The plasma, urine, and fecal concentrations of hepenofovir and tenofovir were measured by Frontage Laboratories Inc. (Shanghai, China) using high-pressure liquid chromatography (HPLC) and tandem mass spectrometry (MS/MS). All collected plasma samples were within the known period of stability, and the quality met pre-established acceptance criteria. The determination of the plasma drug concentration was conducted in compliance with applicable standard operating procedures. The standard curve ranges for both hepenofovir and tenofovir were 0.3–500 ng/ml in the plasma; 25–25,000 ng/ml in the urine; and 2.5–2500 ng/g in the fecal samples. The measurement accuracies for the plasma, urine, and fecal samples ranged from −2 to 0.3%, -0.8–4.2%, and −3 to 1.3%, respectively. The intra- and inter-day precision for the measurement of the plasma, urine, and fecal samples ranged from 0 to 5.2%, 1.3–5.4%, and 1.4–14.1%, respectively, as measured by the coefficient of variation.

2.5 Statistical Analysis

Several descriptive statistical methods were used for the comparisons of PK parameters of hepenofovir and tenofovir. The analysis of variance (ANOVA) was used with factors fitted for the effect of subject and the period as fixed effects to compare C_max and AUC in the food effect study. The comparison results were shown as geometric least-square means with the 90% confidence interval (CI). SAS 9.4 software was used to determine the dose proportionality relationship (25–200 mg) and the Cmax and AUC of hepenofovir and tenofovir were determined using the Linear Mixed Effect Model. The dose and exposure levels were fitted after taking natural logarithms. The fitting formula is as follows: Ln (PK) = β0+β1*Ln (dose). The statistical analysis results are presented as the mean (standard deviation).

3 Results

3.1 Demographics

The age range of the participants in each group was 32.6–41.3 years. The body mass index (BMI) range of subjects in each group was 21.9–25.0 kg/m², with similar sex ratios (1:1 male/female ratio). Almost all participants were Han Chinese (96.7%). The demographic data were balanced among the different groups. All participants completed this study, as shown in Table 1.

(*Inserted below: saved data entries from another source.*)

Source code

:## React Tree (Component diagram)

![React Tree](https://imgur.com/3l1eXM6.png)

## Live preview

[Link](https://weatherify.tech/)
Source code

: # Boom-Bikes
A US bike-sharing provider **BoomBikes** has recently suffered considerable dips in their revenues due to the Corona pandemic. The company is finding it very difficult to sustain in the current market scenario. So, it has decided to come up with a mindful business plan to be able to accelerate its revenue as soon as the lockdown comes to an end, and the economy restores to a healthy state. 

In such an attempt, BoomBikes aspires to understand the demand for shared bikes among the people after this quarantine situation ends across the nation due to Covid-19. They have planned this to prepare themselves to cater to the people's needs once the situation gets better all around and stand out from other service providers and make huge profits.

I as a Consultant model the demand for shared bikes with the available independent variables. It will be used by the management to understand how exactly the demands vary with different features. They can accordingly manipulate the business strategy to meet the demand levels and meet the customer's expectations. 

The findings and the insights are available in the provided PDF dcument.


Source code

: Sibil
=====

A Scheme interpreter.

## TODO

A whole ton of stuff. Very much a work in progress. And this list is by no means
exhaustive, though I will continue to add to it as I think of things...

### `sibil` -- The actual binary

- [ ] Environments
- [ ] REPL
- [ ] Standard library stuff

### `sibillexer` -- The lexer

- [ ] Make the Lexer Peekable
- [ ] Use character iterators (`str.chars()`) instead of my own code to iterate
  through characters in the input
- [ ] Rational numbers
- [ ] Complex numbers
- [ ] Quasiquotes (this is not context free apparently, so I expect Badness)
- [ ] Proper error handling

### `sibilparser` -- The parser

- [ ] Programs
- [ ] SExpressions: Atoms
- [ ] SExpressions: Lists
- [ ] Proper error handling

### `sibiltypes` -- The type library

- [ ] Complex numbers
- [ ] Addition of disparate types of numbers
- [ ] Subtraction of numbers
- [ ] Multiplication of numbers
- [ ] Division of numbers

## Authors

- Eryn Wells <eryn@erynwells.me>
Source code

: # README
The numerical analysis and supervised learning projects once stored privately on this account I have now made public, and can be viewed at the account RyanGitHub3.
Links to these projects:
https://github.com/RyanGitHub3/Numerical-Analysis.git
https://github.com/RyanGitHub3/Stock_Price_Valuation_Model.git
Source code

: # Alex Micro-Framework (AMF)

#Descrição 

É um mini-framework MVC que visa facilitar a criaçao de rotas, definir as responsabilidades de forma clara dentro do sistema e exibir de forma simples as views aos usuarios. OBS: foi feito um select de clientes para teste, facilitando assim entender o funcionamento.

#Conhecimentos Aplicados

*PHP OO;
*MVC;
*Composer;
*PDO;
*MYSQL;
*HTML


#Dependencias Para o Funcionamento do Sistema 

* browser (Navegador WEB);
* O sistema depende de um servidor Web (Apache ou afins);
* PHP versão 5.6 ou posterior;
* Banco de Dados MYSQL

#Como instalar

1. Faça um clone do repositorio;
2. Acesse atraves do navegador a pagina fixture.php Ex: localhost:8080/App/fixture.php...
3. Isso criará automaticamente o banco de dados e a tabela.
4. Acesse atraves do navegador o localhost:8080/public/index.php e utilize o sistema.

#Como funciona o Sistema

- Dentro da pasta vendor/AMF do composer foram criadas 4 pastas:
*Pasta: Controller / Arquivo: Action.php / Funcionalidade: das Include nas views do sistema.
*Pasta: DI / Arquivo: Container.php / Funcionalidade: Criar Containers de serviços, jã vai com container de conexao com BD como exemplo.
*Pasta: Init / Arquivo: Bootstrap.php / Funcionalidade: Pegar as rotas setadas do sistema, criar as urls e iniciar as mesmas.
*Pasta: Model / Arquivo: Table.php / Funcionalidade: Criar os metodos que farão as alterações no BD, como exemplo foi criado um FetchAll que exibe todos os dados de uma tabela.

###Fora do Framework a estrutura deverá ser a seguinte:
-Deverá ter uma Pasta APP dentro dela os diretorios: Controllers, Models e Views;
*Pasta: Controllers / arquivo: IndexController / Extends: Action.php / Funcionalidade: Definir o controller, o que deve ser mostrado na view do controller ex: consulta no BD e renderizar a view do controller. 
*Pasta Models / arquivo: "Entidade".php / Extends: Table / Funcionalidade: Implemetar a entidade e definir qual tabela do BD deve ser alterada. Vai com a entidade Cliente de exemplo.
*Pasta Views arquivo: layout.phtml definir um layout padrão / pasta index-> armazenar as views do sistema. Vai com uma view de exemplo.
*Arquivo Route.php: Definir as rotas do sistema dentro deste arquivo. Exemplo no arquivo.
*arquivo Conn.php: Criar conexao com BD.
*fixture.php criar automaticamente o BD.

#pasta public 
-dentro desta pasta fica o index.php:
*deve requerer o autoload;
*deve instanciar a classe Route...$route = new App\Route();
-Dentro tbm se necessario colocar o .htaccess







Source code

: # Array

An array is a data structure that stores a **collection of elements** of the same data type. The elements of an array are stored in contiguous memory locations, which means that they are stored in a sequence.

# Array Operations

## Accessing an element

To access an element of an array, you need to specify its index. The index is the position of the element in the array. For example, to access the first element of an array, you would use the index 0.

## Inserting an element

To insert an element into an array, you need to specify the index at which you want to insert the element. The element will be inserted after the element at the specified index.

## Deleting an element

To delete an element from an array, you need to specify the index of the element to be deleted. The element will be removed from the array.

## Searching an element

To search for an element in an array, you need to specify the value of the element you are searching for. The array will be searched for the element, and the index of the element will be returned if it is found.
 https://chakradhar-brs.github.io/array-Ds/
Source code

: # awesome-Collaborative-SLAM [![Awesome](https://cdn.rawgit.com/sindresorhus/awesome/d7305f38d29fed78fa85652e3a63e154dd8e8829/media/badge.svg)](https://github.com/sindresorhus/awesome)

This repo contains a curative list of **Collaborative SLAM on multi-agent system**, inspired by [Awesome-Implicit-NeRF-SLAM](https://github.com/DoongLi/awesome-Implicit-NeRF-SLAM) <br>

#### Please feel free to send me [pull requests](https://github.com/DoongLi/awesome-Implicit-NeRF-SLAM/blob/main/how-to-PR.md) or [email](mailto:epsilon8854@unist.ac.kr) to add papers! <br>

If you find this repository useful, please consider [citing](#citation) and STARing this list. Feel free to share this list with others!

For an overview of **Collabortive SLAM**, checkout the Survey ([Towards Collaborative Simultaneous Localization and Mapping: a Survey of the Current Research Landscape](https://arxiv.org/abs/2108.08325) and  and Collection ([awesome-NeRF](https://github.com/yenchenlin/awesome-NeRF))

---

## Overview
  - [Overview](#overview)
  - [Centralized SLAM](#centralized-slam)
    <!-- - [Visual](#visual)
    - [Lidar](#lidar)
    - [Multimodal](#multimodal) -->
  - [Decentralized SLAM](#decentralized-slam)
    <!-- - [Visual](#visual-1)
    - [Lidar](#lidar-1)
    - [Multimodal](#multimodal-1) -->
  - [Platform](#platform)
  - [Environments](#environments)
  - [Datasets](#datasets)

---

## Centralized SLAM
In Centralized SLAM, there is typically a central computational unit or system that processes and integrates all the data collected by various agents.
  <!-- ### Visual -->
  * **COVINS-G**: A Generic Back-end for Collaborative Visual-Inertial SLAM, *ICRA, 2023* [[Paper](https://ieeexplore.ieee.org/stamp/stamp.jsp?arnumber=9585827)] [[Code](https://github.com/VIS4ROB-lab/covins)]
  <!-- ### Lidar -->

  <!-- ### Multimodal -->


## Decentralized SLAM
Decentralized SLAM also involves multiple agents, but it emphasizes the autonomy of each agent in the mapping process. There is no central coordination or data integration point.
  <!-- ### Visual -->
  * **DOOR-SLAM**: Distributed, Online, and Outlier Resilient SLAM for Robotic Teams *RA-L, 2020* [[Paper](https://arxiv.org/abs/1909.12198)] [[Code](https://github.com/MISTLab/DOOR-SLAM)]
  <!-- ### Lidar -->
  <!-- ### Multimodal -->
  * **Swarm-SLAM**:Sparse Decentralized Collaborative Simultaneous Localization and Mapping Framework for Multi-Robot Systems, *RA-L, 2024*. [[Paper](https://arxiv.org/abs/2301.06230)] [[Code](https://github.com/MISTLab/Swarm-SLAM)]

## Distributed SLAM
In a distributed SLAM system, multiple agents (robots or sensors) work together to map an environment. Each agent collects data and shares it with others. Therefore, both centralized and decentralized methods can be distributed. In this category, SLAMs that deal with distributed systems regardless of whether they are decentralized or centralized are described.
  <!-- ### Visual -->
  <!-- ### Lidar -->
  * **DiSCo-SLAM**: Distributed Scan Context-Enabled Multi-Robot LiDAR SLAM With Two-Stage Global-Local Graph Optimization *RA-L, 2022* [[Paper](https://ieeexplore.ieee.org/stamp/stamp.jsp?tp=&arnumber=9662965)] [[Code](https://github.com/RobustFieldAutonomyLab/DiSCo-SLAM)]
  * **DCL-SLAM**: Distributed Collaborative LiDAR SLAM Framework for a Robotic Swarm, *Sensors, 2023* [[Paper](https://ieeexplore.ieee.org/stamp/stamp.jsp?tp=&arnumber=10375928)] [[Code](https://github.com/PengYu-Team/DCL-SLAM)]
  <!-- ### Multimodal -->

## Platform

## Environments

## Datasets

3.2 Pharmacokinetics Profiles of Hepenofovir and Tenofovir

3.2.1 Single Ascending Dose Group

This study found that hepenofovir could be rapidly absorbed and metabolized into tenofovir after a single oral administration. In healthy subjects, the median T_max of either hepenofovir or tenofovir was 0.33–0.50 h and 0.62–0.75 h, respectively, with a declining trend resembling a two-compartment model that shows a rapid first distribution, followed by a slow elimination when subjects were in a fasted state.

The exposure (C_max and AUC) of both hepenofovir and tenofovir increased with ascending dosages. The clearance of hepenofovir decreased with its increased dosage. The volume of hepenofovir distribution also increased with its increased dosage, and the mean t_1/2 of hepenofovir (range: 2.5–12.3 h) increased with its increased dosage. However, compared to that of hepenofovir, the mean t_1/2 of tenofovir was relatively long, and its clearance and volume of distribution were similar between the different dosage groups of tenofovir, resulting in a similar t_1/2, ranging from 49.7 to 53.8 h (Table 2 Figure 2, Supplementary Table 1).

TABLE 2

TABLE 2. Pharmacokinetic parameters of tenofovir of the single-dose in each treatment group in the fasted state (mean ± SD).

FIGURE 2

FIGURE 2. Mean values of plasma hepenofovir and tenofovir concentration-time profiles in each treatment group for the single-ascending dose study and food effect study. Data illustrations included: mean (± standard deviation [SD]) hepenofovir plasma concentration-time profiles (A) and mean (±SD) hepenofovir plasma concentration-time of 0–24 h profiles (B); mean (±SD) tenofovir plasma concentration-time profiles (C) and mean (±S (D) tenofovir plasma concentration-time of 0–24 h profiles (D); mean (±SD) hepenofovir plasma concentration-time profiles of the food effect study (E); mean (±SD) tenofovir plasma concentration-time profiles of the food effect study (F).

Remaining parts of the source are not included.